Hale birden patladı: “Ne olacak, aldatıldım!”
Sıla şok içinde kapıda duran Hasan’a baktı.
Turan şaşkınca önce Hale’ye, sonra Hasan’a döndü. “Hayırdır?”
Sıla hemen araya girip, “Biz karışmayalım,” dedi alçak bir sesle.
Turan ona dönüp ne olduğunu anlamaya çalıştı ama Sıla, “Boş ver,” diyerek konuyu kapatmaya çalıştı.
Hasan, Hale’ye çaresizce bakarak, “Yok öyle bir şey! Neden anlamıyorsun?” diye sitem etti.
Hale, “Gördüklerime mi inanayım, sana mı?” diye bağırdı.
Sıla, Hale’nin koluna hafifçe dokunarak, “Sakin ol. Gel, biz yukarı çıkalım,”
Hasan sinirle iç çekip başını iki yana sallayarak mutfaktan çıkarken, Hale arkasından bağırdı: “Off, sadece ofla püfle git tabii! Başka ne yapacaksın?”
Bu yüksek sesler Alparslan’ı ağlatınca, Turan hemen devreye girdi: “Hale, sen Sıla’yla yukarı çık. Sılam, sen de bebeği sakinleştir.”
Sıla, bebeği kucağında yatak odasına çıktı. Hale de peşinden geldi.
Sıla bebeği emzirirken, Hale sinirle odanın içinde bir o yana bir bu yana yürüyüp olanları anlatmaya devam ediyordu. Ama sesi yükseldikçe, bebek irkiliyordu.
Sıla birkaç kez uyardı: “Hale, lütfen sakin ol. Ben bile korkuyorum senin bu hâlinden.”
Ama Hale durmaksızın söylenmeye devam etti…
Turan, aşağıda Hasan’la konuştuktan sonra yukarı çıkıp Hale’yle konuşmaya geldi. Odaya girdiğinde, Sıla’nın yatakta oturmuş, şaşkınlık içinde Hale’yi dinlediğini gördü. Sıla’nın yüzündeki ifadeyi fark edip yanına yaklaştı.

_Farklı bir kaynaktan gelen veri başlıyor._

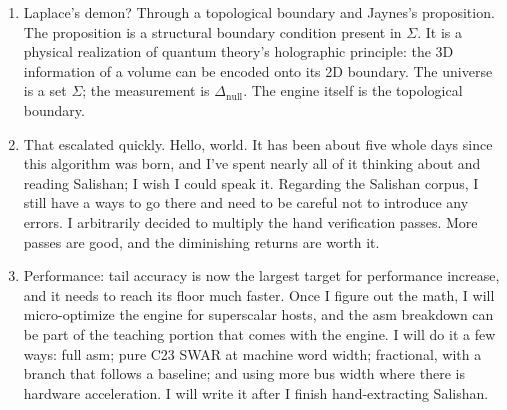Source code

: \begin{enumerate}
\begin{enumerate}
\item The appxrep difference as a dimensional projection. Because the ground set $\Sigma$ holds
infinite discriminative potential, projecting a state into a lower-dimensional representation
(appxrep) creates a structural differential between the full state and its shadow:
$\Delta_{\mathrm{self}} = S \setminus \mathrm{appxrep}(S)$. Without needing an external monitor or an
infinite stack of nested interpreters, the algorithm applies the differencing operator across
dimensions instead of across sequential clock ticks. Horizontal differencing measures state evolution
over time ($S_t \to S_{t+1}$). Dimensional differencing (appxrep) measures the delta between the
unagglomerated superset noise $S_{\max}$ and the compressed, self-referential projection currently
residing in memory.

\item Why it collapses into the same unified equation: because self-detection reduces to
$\mathrm{appxrep}(\Delta) \circ \pi_0$, the machine uses exactly the same code paths, registers and
set operations for self-awareness as it does for primary calculation.
\end{enumerate}

\item Laplace's demon? Through a topological boundary and Jaynes's proposition. The proposition is a
structural boundary condition present in $\Sigma$. It is a physical realization of quantum theory's
holographic principle: the 3D information of a volume can be encoded onto its 2D boundary. The
universe is a set $\Sigma$; the measurement is $\Delta_{\mathrm{null}}$. The engine itself is the
topological boundary.

\item That escalated quickly. Hello, world. It has been about five whole days since this algorithm
was born, and I've spent nearly all of it thinking about and reading Salishan; I wish I could speak
it. Regarding the Salishan corpus, I still have a ways to go there and need to be careful not to
introduce any errors. I arbitrarily decided to multiply the hand verification passes. More passes are
good, and the diminishing returns are worth it.

\item Performance: tail accuracy is now the largest target for performance increase, and it needs to
reach its floor much faster. Once I figure out the math, I will micro-optimize the engine for
superscalar hosts, and the asm breakdown can be part of the teaching portion that comes with the
engine. I will do it a few ways: full asm; pure C23 SWAR at machine word width; fractional, with a
branch that follows a baseline; and using more bus width where there is hardware acceleration. I will
write it after I finish hand-extracting Salishan.


\end{enumerate}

“Sakinleşti mi?” diye sordu alçak bir sesle.
Sıla başını hafifçe sallayıp, “Ara ara irkiliyor,” diye fısıldadı.
Turan yatağın ucuna oturup Hale’ye döndü. “Anlat bakalım, ne oldu?”
Hale kollarını kavuşturup sinirle, “Senin o şerefsiz arkadaşın anlatmadı mı? Kıza nasıl sarıldığını, köşelerde nasıl kucakladığını?” diye çıkıştı.
Turan kaşlarını çatıp, “Hasan öyle bir şey anlatmadı. Belki olay başka bir şeydir?”
Hale hiddetle pencereye yürüyerek, “İyi ki kamera yerleştirmişim! Yoksa ondan da çocuk peydahlardı o arsız!” diye sert bir şekilde söylendi.
Turan bir an durup derin bir nefes aldı, sonra Sıla’ya baktı. Ardından tekrar Hale’ye döndü ve üstüne basa basa, “Sen abartıyor olabilir misin, Hale?"
Hale hızla arkasını döndü, gözleri öfkeyle parlıyordu. “Sen de onun gibisin! Erkek değil misiniz? Hepiniz aynısınız! Hemen savun onu, hemen yalanlarına inan! Hepiniz şerefsizsiniz!”
Turan bir şey söylemeden yüzüne baktı.
Hale sesini daha da yükseltti. “Biz yapsak kıyamet kopar ama siz yapınca…”
Söylediklerinin etkisiyle öfkesine daha da kapıldı, dişlerini sıkarak, “Emin misin? Emin misin?” diye tekrarladı.
Turan, Hale’nin öfkeli hâlini görünce sinirleri bozuldu ve istemsizce gülmeye başladı.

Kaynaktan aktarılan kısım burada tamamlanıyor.